Buffalo Bills (Ryan Pickspatrick), 50 points: “Microcosm” is great word to use if you want to trick people into thinking you are smart and stuff. I use it all the time. Here’s an example — this Bills game was nothing if not a microcosm of the Bills’ season. Let’s have a look at how the first quarter panned out for Pickspatrick and his mates:
First Possession: Touchdown
Patriots Ensuing Possession: Three-and-out (punt)
Second Possession: Another touchdown
Patriots Ensuing Possession: Three-and-out (punt)
Third Possession: Another touchdown (For real. Not kidding.)
Patriots Ensuing Possession: A couple of completed passes (end of the first quarter)

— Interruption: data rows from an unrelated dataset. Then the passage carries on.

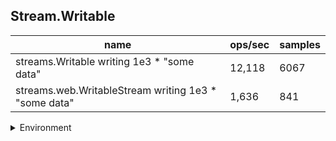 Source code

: ## Stream.Writable

|name|ops/sec|samples|
|-|-|-|
|streams.Writable writing 1e3 * "some data"|12,118|6067|
|streams.web.WritableStream writing 1e3 * "some data"|1,636|841|


<details>
<summary>Environment</summary>

* __Machine:__ linux x64 | 4 vCPUs | 7.6GB Mem
* __Run:__ Thu Sep 04 2025 19:29:52 GMT+0000 (Coordinated Universal Time)
* __Node:__ `v23.0.0`
</details>

<!--
{"environment":{"platform":"linux","arch":"x64","cpus":4,"totalMemory":7.597843170166016},"benchmarks":[{"name":"streams.Writable writing 1e3 * \"some data\"","samples":6067,"opsSec":12118.290236322919},{"name":"streams.web.WritableStream writing 1e3 * \"some data\"","samples":841,"opsSec":1636.779663609394}]}-->
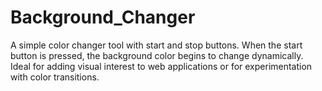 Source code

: # Background_Changer
A simple color changer tool with start and stop buttons. When the start button is pressed, the background color begins to change dynamically. Ideal for adding visual interest to web applications or for experimentation with color transitions.

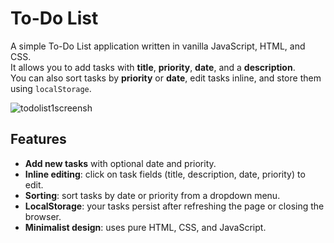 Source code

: # To-Do List

A simple To-Do List application written in vanilla JavaScript, HTML, and CSS.  
It allows you to add tasks with **title**, **priority**, **date**, and a **description**.  
You can also sort tasks by **priority** or **date**, edit tasks inline, and store them using `localStorage`.

![todolist1screensh](https://github.com/user-attachments/assets/b303cd61-7e4e-4d9d-97c0-2915ddd87651)

## Features

- **Add new tasks** with optional date and priority.
- **Inline editing**: click on task fields (title, description, date, priority) to edit.
- **Sorting**: sort tasks by date or priority from a dropdown menu.
- **LocalStorage**: your tasks persist after refreshing the page or closing the browser.
- **Minimalist design**: uses pure HTML, CSS, and JavaScript.

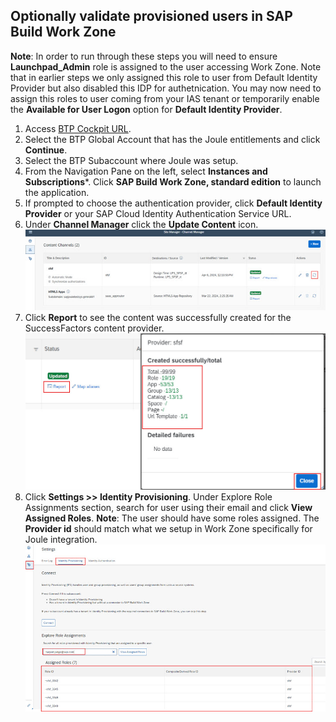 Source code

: ## **Optionally validate provisioned users in SAP Build Work Zone**

**Note**: In order to run through these steps you will need to ensure **Launchpad_Admin** role is assigned to the user accessing Work Zone.  Note that in earlier steps we only assigned this role to user from Default Identity Provider but also disabled this IDP for authetnication.  You may now need to assign this roles to user coming from your IAS tenant or temporarily enable the **Available for User Logon** option for **Default Identity Provider**.

1. Access [BTP Cockpit URL](https://cockpit.btp.cloud.sap).
2. Select the BTP Global Account that has the Joule entitlements and click **Continue**.
3. Select the BTP Subaccount where Joule was setup.                        
4. From the Navigation Pane on the left, select **Instances and Subscriptions***. Click **SAP Build Work Zone, standard edition** to launch the application.   
6. If prompted to choose the authentication provider, click **Default Identity Provider** or your SAP Cloud Identity Authentication Service URL.
7. Under **Channel Manager** click the **Update Content** icon.
![validate_wz_users](0-1.jpg) 
8. Click **Report** to see the content was successfully created for the SuccessFactors content provider.
![validate_wz_users](0-2.jpg) 
10. Click **Settings >> Identity Provisioning**. Under Explore Role Assignments section, search for user using their email and click **View Assigned Roles**.
**Note**: The user should have some roles assigned.  The **Provider id** should match what we setup in Work Zone specifically for Joule integration.   
![validate_wz_users](1.jpg)

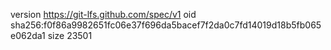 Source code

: version https://git-lfs.github.com/spec/v1
oid sha256:f0f86a9982651fc06e37f696da5bacef7f2da0c7fd14019d18b5fb065e062da1
size 23501
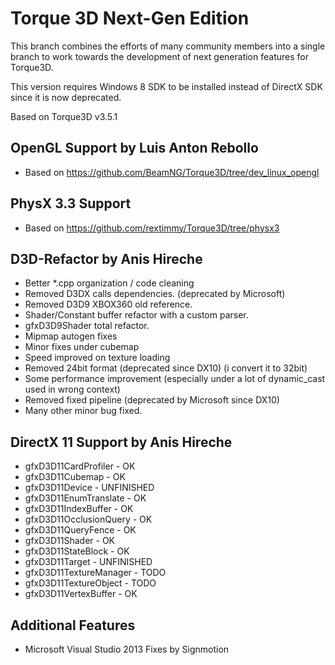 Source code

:Torque 3D Next-Gen Edition
==============

This branch combines the efforts of many community members into a single branch to work towards the development of next generation features for Torque3D. 

This version requires Windows 8 SDK to be installed instead of DirectX SDK since it is now deprecated.

Based on Torque3D v3.5.1

OpenGL Support by Luis Anton Rebollo
----------------
* Based on https://github.com/BeamNG/Torque3D/tree/dev_linux_opengl

PhysX 3.3 Support
----------------
* Based on https://github.com/rextimmy/Torque3D/tree/physx3

D3D-Refactor by Anis Hireche
----------------

* Better *.cpp organization / code cleaning
* Removed D3DX calls dependencies. (deprecated by Microsoft)
* Removed D3D9 XBOX360 old reference.
* Shader/Constant buffer refactor with a custom parser.
* gfxD3D9Shader total refactor.
* Mipmap autogen fixes
* Minor fixes under cubemap
* Speed improved on texture loading
* Removed 24bit format (deprecated since DX10) (i convert it to 32bit) 
* Some performance improvement (especially under a lot of dynamic_cast used in wrong context)
* Removed fixed pipeline (deprecated by Microsoft since DX10)
* Many other minor bug fixed.

DirectX 11 Support by Anis Hireche
----------------

* gfxD3D11CardProfiler - OK
* gfxD3D11Cubemap - OK
* gfxD3D11Device - UNFINISHED
* gfxD3D11EnumTranslate - OK
* gfxD3D11IndexBuffer - OK
* gfxD3D11OcclusionQuery - OK
* gfxD3D11QueryFence - OK
* gfxD3D11Shader - OK
* gfxD3D11StateBlock - OK
* gfxD3D11Target - UNFINISHED
* gfxD3D11TextureManager - TODO
* gfxD3D11TextureObject - TODO
* gfxD3D11VertexBuffer - OK

Additional Features
----------------

* Microsoft Visual Studio 2013 Fixes by Signmotion
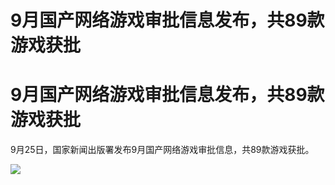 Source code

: # 9月国产网络游戏审批信息发布，共89款游戏获批

# 9月国产网络游戏审批信息发布，共89款游戏获批

9月25日，国家新闻出版署发布9月国产网络游戏审批信息，共89款游戏获批。

![](https://inews.gtimg.com/om_bt/O8QxEucbR8w439WP22BgQSF0hg4DbPhUI3-QzYOK0eRm8AA/0)

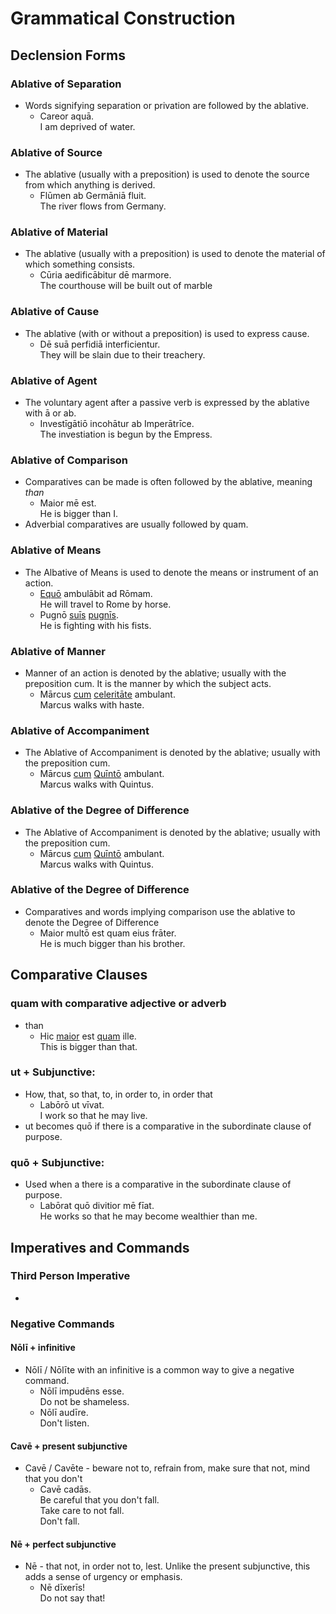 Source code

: # Grammatical Construction

## Declension Forms

### Ablative of Separation []("https://dcc.dickinson.edu/grammar/latin/ablative-separation")
- Words signifying separation or privation are followed by the ablative.
  - Careor aquā.<br>I am deprived of water.

### Ablative of Source []("https://dcc.dickinson.edu/grammar/latin/ablative-source-and-material")
- The ablative (usually with a preposition) is used to denote the source from which anything is derived.
  - Flūmen ab Germāniā fluit.<br>The river flows from Germany.

### Ablative of Material []("https://dcc.dickinson.edu/grammar/latin/ablative-source-and-material")
- The ablative (usually with a preposition) is used to denote the material of which something consists.
  - Cūria aedificābitur dē marmore.<br>The courthouse will be built out of marble

### Ablative of Cause []("https://dcc.dickinson.edu/grammar/latin/ablative-cause")
- The ablative (with or without a preposition) is used to express cause.
  - Dē suā perfidiā interficientur.<br>They will be slain due to their treachery.

### Ablative of Agent []("")
- The voluntary agent after a passive verb is expressed by the ablative with ā or ab.
  - Investīgātiō incohātur ab Imperātrīce.<br>The investiation is begun by the Empress.

### Ablative of Comparison []("https://dcc.dickinson.edu/grammar/latin/ablative-comparison")
- Comparatives can be made is often followed by the ablative, meaning *than*
  - Maior mē est.<br>He is bigger than I.
- Adverbial comparatives are usually followed by quam.

### Ablative of Means []("https://dcc.dickinson.edu/grammar/latin/ablative-means")
- The Albative of Means is used to denote the means or instrument of an action.
  - <ins>Equō</ins> ambulābit ad Rōmam.<br>He will travel to Rome by horse.
  - Pugnō <ins>suīs</ins> <ins>pugnīs</ins>.<br>He is fighting with his fists.

### Ablative of Manner []("https://dcc.dickinson.edu/grammar/latin/ablative-manner")
- Manner of an action is denoted by the ablative; usually with the preposition cum. It is the manner by which the subject acts.
  - Mārcus <ins>cum</ins> <ins>celeritāte</ins> ambulant.<br>Marcus walks with haste.

### Ablative of Accompaniment []("https://dcc.dickinson.edu/grammar/latin/ablative-accompaniment")
- The Ablative of Accompaniment is denoted by the ablative; usually with the preposition cum.
  - Mārcus <ins>cum</ins> <ins>Quīntō</ins> ambulant.<br>Marcus walks with Quintus.

### Ablative of the Degree of Difference []("https://dcc.dickinson.edu/grammar/latin/ablative-degree-difference")
- The Ablative of Accompaniment is denoted by the ablative; usually with the preposition cum.
  - Mārcus <ins>cum</ins> <ins>Quīntō</ins> ambulant.<br>Marcus walks with Quintus.

### Ablative of the Degree of Difference []("https://dcc.dickinson.edu/grammar/latin/ablative-degree-difference")
- Comparatives and words implying comparison use the ablative to denote the Degree of Difference
  - Maior multō est quam eius frāter.<br>He is much bigger than his brother.

## Comparative Clauses

### quam with comparative adjective or adverb
- than
  - Hic <ins>maior</ins> est <ins>quam</ins> ille.<br>This is bigger than that.


### ut + Subjunctive:
- How, that, so that, to, in order to, in order that 
  - Labōrō ut vīvat.<br>I work so that he may live.
- ut becomes quō if there is a comparative in the subordinate clause of purpose. 

### quō + Subjunctive:
- Used when a there is a comparative in the subordinate clause of purpose.
  -  Labōrat quō divitior mē fīat.<br>He works so that he may become wealthier than me.

## Imperatives and Commands

### Third Person Imperative
- 


### Negative Commands 

#### Nōlī + infinitive
- Nōlī / Nōlīte with an infinitive is a common way to give a negative command.
  - Nōlī impudēns esse.<br>Do not be shameless.
  - Nōlī audīre.<br> Don't listen.

#### Cavē + present subjunctive
- Cavē / Cavēte - beware not to, refrain from, make sure that not, mind that you don't
  - Cavē cadās.<br>Be careful that you don't fall.<br>Take care to not fall.<br>Don't fall.

#### Nē + perfect subjunctive
- Nē - that not, in order not to, lest. Unlike the present subjunctive, this adds a sense of urgency or emphasis.
  - Nē dīxerīs!<br>Do not say that!
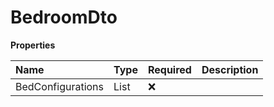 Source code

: # BedroomDto

**Properties**

| Name              | Type                      | Required | Description |
| :---------------- | :------------------------ | :------- | :---------- |
| BedConfigurations | List<BedConfigurationDto> | ❌       |             |

<!-- This file was generated by liblab | https://liblab.com/ -->
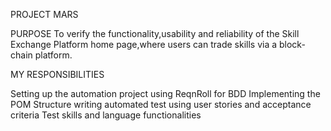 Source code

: PROJECT MARS

PURPOSE
 To verify the functionality,usability and reliability of the Skill Exchange Platform home page,where users can trade skills via a block-chain platform.

 MY RESPONSIBILITIES

 Setting up the automation project using ReqnRoll for BDD
 Implementing the POM Structure
 writing automated test using user stories and acceptance criteria
 Test skills and language functionalities
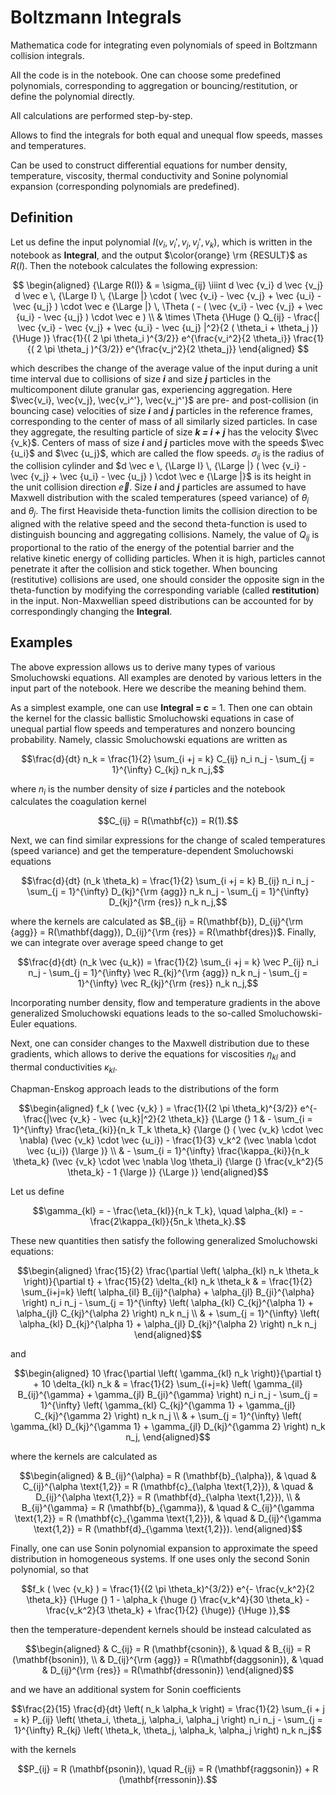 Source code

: # Boltzmann Integrals
Mathematica code for integrating even polynomials of speed in Boltzmann collision integrals.

All the code is in the notebook.
One can choose some predefined polynomials, corresponding to aggregation or bouncing/restitution, or define the polynomial directly.

All calculations are performed step-by-step.

Allows to find the integrals for both equal and unequal flow speeds, masses and temperatures.

Can be used to construct differential equations for number density, temperature, viscosity, thermal conductivity and Sonine polynomial expansion (corresponding polynomials are predefined).

## Definition

Let us define the input polynomial $I(v_i,v_i',v_j,v_j',v_k)$, which is written in the notebook as **Integral**, and the output $\color{orange} \rm {RESULT}$ as $R(I)$. Then the notebook calculates the following expression:
<p style="text-align: center;">
$$
\begin{aligned}
{\Large R(I)} & = \sigma_{ij} \iiint d \vec {v_i} d \vec {v_j} d \vec e \, {\Large I} \, {\Large |} \cdot ( \vec {v_i} - \vec {v_j} + \vec {u_i} - \vec {u_j} ) \cdot \vec e {\Large |} \, \Theta ( - ( \vec {v_i} - \vec {v_j} + \vec {u_i} - \vec {u_j} ) \cdot \vec e ) \\
& \times \Theta {\Huge (} Q_{ij} - \frac{| \vec {v_i} - \vec {v_j} + \vec {u_i} - \vec {u_j} |^2}{2 ( \theta_i + \theta_j )} {\Huge )} \frac{1}{( 2 \pi \theta_i )^{3/2}} e^{\frac{v_i^2}{2 \theta_i}} \frac{1}{( 2 \pi \theta_j )^{3/2}} e^{\frac{v_j^2}{2 \theta_j}}
\end{aligned}
$$
</p>

which describes the change of the average value of the input during a unit time interval due to collisions of size _**i**_ and size _**j**_ particles in the multicomponent dilute granular gas, experiencing aggregation. Here $\vec{v_i}, \vec{v_j}, \vec{v_i^'}, \vec{v_j^'}$ are pre- and post-collision (in bouncing case) velocities of size _**i**_ and _**j**_ particles in the reference frames, corresponding to the center of mass of all similarly sized particles. In case they aggregate, the resulting particle of size _**k = i + j**_ has the velocity $\vec {v_k}$. Centers of mass of size _**i**_ and _**j**_ particles move with the speeds $\vec {u_i}$ and $\vec {u_j}$, which are called the flow speeds. $\sigma_{ij}$ is the radius of the collision cylinder and $d \vec e \, {\Large I} \, {\Large |} ( \vec {v_i} - \vec {v_j} + \vec {u_i} - \vec {u_j} ) \cdot \vec e {\Large |}$ is its height in the unit collision direction $\vec e$. Size _**i**_ and _**j**_ particles are assumed to have Maxwell distribution with the scaled temperatures (speed variance) of $\theta_i$ and $\theta_j$. The first Heaviside theta-function limits the collision direction to be aligned with the relative speed and the second theta-function is used to distinguish bouncing and aggregating collisions. Namely, the value of $Q_{ij}$ is proportional to the ratio of the energy of the potential barrier and the relative kinetic energy of colliding particles. When it is high, particles cannot penetrate it after the collision and stick together. When bouncing (restitutive) collisions are used, one should consider the opposite sign in the theta-function by modifying the corresponding variable (called **restitution**) in the input. Non-Maxwellian speed distributions can be accounted for by correspondingly changing the **Integral**.

## Examples

The above expression allows us to derive many types of various Smoluchowski equations. All examples are denoted by various letters in the input part of the notebook. Here we describe the meaning behind them.

As a simplest example, one can use **Integral = c** = 1. Then one can obtain the kernel for the classic ballistic Smoluchowski equations in case of unequal partial flow speeds and temperatures and nonzero bouncing probability. Namely, classic Smoluchowski equations are written as
<p style="text-align: center;">
$$\frac{d}{dt} n_k = \frac{1}{2} \sum_{i +j = k} C_{ij} n_i n_j - \sum_{j = 1}^{\infty} C_{kj} n_k n_j,$$
</p>

where $n_i$ is the number density of size _**i**_ particles and the notebook calculates the coagulation kernel
<p style="text-align: center;">
$$C_{ij} = R(\mathbf{c}) = R(1).$$
</p>

Next, we can find similar expressions for the change of scaled temperatures (speed variance) and get the temperature-dependent Smoluchowski equations

<p style="text-align: center;">
$$\frac{d}{dt} (n_k \theta_k) = \frac{1}{2} \sum_{i +j = k} B_{ij} n_i n_j - \sum_{j = 1}^{\infty} D_{kj}^{\rm {agg}} n_k n_j - \sum_{j = 1}^{\infty} D_{kj}^{\rm {res}} n_k n_j,$$
</p>

where the kernels are calculated as $B_{ij} = R(\mathbf{b}), D_{ij}^{\rm {agg}} = R(\mathbf{dagg}), D_{ij}^{\rm {res}} = R(\mathbf{dres})$. Finally, we can integrate over average speed change to get

<p style="text-align: center;">
$$\frac{d}{dt} (n_k \vec {u_k}) = \frac{1}{2} \sum_{i +j = k} \vec P_{ij} n_i n_j - \sum_{j = 1}^{\infty} \vec R_{kj}^{\rm {agg}} n_k n_j - \sum_{j = 1}^{\infty} \vec R_{kj}^{\rm {res}} n_k n_j,$$
</p>

Incorporating number density, flow and temperature gradients in the above generalized Smoluchowski equations leads to the so-called Smoluchowski-Euler equations.

Next, one can consider changes to the Maxwell distribution due to these gradients, which allows to derive the equations for viscosities $\eta_{kl}$ and thermal conductivities $\kappa_{kl}$.

Chapman-Enskog approach leads to the distributions of the form
<p style="text-align: center;">
$$\begin{aligned}
f_k ( \vec {v_k} ) = \frac{1}{(2 \pi \theta_k)^{3/2}} e^{- \frac{|\vec {v_k} - \vec {u_k}|^2}{2 \theta_k}} {\Large (} 1 & - \sum_{i = 1}^{\infty} \frac{\eta_{ki}}{n_k T_k \theta_k} {\large (} ( \vec {v_k} \cdot \vec \nabla) (\vec {v_k} \cdot \vec {u_i}) - \frac{1}{3} v_k^2 (\vec \nabla \cdot \vec {u_i}) {\large )} \\
& - \sum_{i = 1}^{\infty} \frac{\kappa_{ki}}{n_k \theta_k} (\vec {v_k} \cdot \vec \nabla \log \theta_i) {\large (} \frac{v_k^2}{5 \theta_k} - 1 {\large )} {\Large )}
\end{aligned}$$
</p>

Let us define
<p style="text-align: center;">
$$\gamma_{kl} = - \frac{\eta_{kl}}{n_k T_k}, \quad \alpha_{kl} = - \frac{2\kappa_{kl}}{5n_k \theta_k}.$$
</p>

These new quantities then satisfy the following generalized Smoluchowski equations:
<p style="text-align: center;">$$\begin{aligned}
  \frac{15}{2} \frac{\partial \left( \alpha_{kl} n_k \theta_k \right)}{\partial t} + \frac{15}{2} \delta_{kl} n_k \theta_k & = \frac{1}{2} \sum_{i+j=k} \left( \alpha_{il} B_{ij}^{\alpha} + \alpha_{jl} B_{ji}^{\alpha} \right) n_i n_j - \sum_{j = 1}^{\infty} \left( \alpha_{kl} C_{kj}^{\alpha 1} + \alpha_{jl} C_{kj}^{\alpha 2} \right) n_k n_j \\
  & + \sum_{j = 1}^{\infty} \left( \alpha_{kl} D_{kj}^{\alpha 1} + \alpha_{jl} D_{kj}^{\alpha 2} \right) n_k n_j
\end{aligned}$$</p>
and
<p style="text-align: center;">$$\begin{aligned}
  10 \frac{\partial \left( \gamma_{kl} n_k \right)}{\partial t} + 10 \delta_{kl} n_k & = \frac{1}{2} \sum_{i+j=k} \left( \gamma_{il} B_{ij}^{\gamma} + \gamma_{jl} B_{ji}^{\gamma} \right) n_i n_j - \sum_{j = 1}^{\infty} \left( \gamma_{kl} C_{kj}^{\gamma 1} + \gamma_{jl} C_{kj}^{\gamma 2} \right) n_k n_j \\
  & + \sum_{j = 1}^{\infty} \left( \gamma_{kl} D_{kj}^{\gamma 1} + \gamma_{jl} D_{kj}^{\gamma 2} \right) n_k n_j,
\end{aligned}$$</p>
where the kernels are calculated as
<p style="text-align: center;">$$\begin{aligned}
& B_{ij}^{\alpha} = R (\mathbf{b}_{\alpha}), & \quad & C_{ij}^{\alpha \text{1,2}} = R (\mathbf{c}_{\alpha \text{1,2}}), & \quad & D_{ij}^{\alpha \text{1,2}} = R (\mathbf{d}_{\alpha \text{1,2}}), \\
& B_{ij}^{\gamma} = R (\mathbf{b}_{\gamma}), & \quad & C_{ij}^{\gamma \text{1,2}} = R (\mathbf{c}_{\gamma \text{1,2}}), & \quad & D_{ij}^{\gamma \text{1,2}} = R (\mathbf{d}_{\gamma \text{1,2}}).
\end{aligned}$$</p>

Finally, one can use Sonin polynomial expansion to approximate the speed distribution in homogeneous systems. If one uses only the second Sonin polynomial, so that

<p style="text-align: center;">
$$f_k ( \vec {v_k} ) = \frac{1}{(2 \pi \theta_k)^{3/2}} e^{- \frac{v_k^2}{2 \theta_k}} {\Huge (} 1 - \alpha_k {\huge (} \frac{v_k^4}{30 \theta_k} - \frac{v_k^2}{3 \theta_k} + \frac{1}{2} {\huge)} {\Huge )},$$
</p>

then the temperature-dependent kernels should be instead calculated as

<p style="text-align: center;">
$$\begin{aligned}
& C_{ij} = R (\mathbf{csonin}), & \quad & B_{ij} = R (\mathbf{bsonin}), \\
& D_{ij}^{\rm {agg}} = R(\mathbf{daggsonin}), & \quad & D_{ij}^{\rm {res}} = R(\mathbf{dressonin})
\end{aligned}$$
</p>

and we have an additional system for Sonin coefficients

<p style="text-align: center;">
$$\frac{2}{15} \frac{d}{dt} \left( n_k \alpha_k \right) = \frac{1}{2} \sum_{i + j = k} P_{ij} \left( \theta_i, \theta_j, \alpha_i, \alpha_j \right) n_i n_j - \sum_{j = 1}^{\infty} R_{kj} \left( \theta_k, \theta_j, \alpha_k, \alpha_j \right) n_k n_j$$
</p>

with the kernels
<p style="text-align: center;">
$$P_{ij} = R (\mathbf{psonin}), \quad R_{ij} = R (\mathbf{raggsonin}) + R (\mathbf{rressonin}).$$
</p>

What makes this game a microcosm of the season is because at this point, after one quarter, it looks like the Bills are on their way to victory, can play with the best teams in the AFC, and have one of the best quarterbacks in the league. It also looked great for the Bills a quarter of the way through the season: They were 3-1, beat New England, and Fitzpatrick had only three picks and was averaging 260 yards game. Again, here is where the whole microcosm part comes in. For the Bills, Buffalo fans, and Ryan Pickspatrick, the last three quarters of this game, and this season, were a totally embarrassing, collapse-ish shitshow.
The Bills didn’t score another point Sunday, and Patriots quarterback Tom Brady hung 49 on them in the blink of an eye. Buffalo finished the regular season with a 6-10 record after losing eight of its last nine games. In the last three quarters of this game, Ryan Pickspatrick managed to throw four interceptions, and in the last three quarters of the season he threw 20. Those 20 picks in 12 weeks of football brought Pickspatrick from everyone’s “I told he would be great this year” guy to everyone’s “Look at his beard. I am really worried about his mental health” guy. Seriously though, look at his beard.
Minnesota Vikings (Christian Ponder, Joe Webb), 47 points: Full disclosure: I am a Joe Webb apologist. Webb is just better than Christian Ponder. He is so much more exciting, has so much more big-play potential, and is easily the best quarterback in the NFL — who wasn’t drafted as a quarterback. So when I saw that Ponder went down with an injury, I couldn’t wait to see Webb work his magic. He did not work his magic. Webb’s performance is the perfect opportunity to break out the final appearance of an old BQBL standby, Glass Half-Full Guy and Glass Half-Empty Guy:
Glass Half-Full Guy: Look at this guy’s stats: 17-for-32 for 200 yards. That’s not bad, considering he didn’t practice with the first team all week. Also, consider the alternative: It is his rookie year and all, but haven't we seen enough Christian Ponder to start to consider the possible ceiling on his career? The best Ponder can hope for is to Jake Delhomme his way from team to team and end up on a team with a killer defense that hides his shortcomings. Joe Webb could be Randall Cunningham, he could be Tom Brady, he could be Tim Tebow, he could be Tim Bradingham, who knows? He has proven he can run, he has proven he can pass, and he has proven he can jump over seven dummy things. Let’s see Christian Ponder jump over seven dummy things.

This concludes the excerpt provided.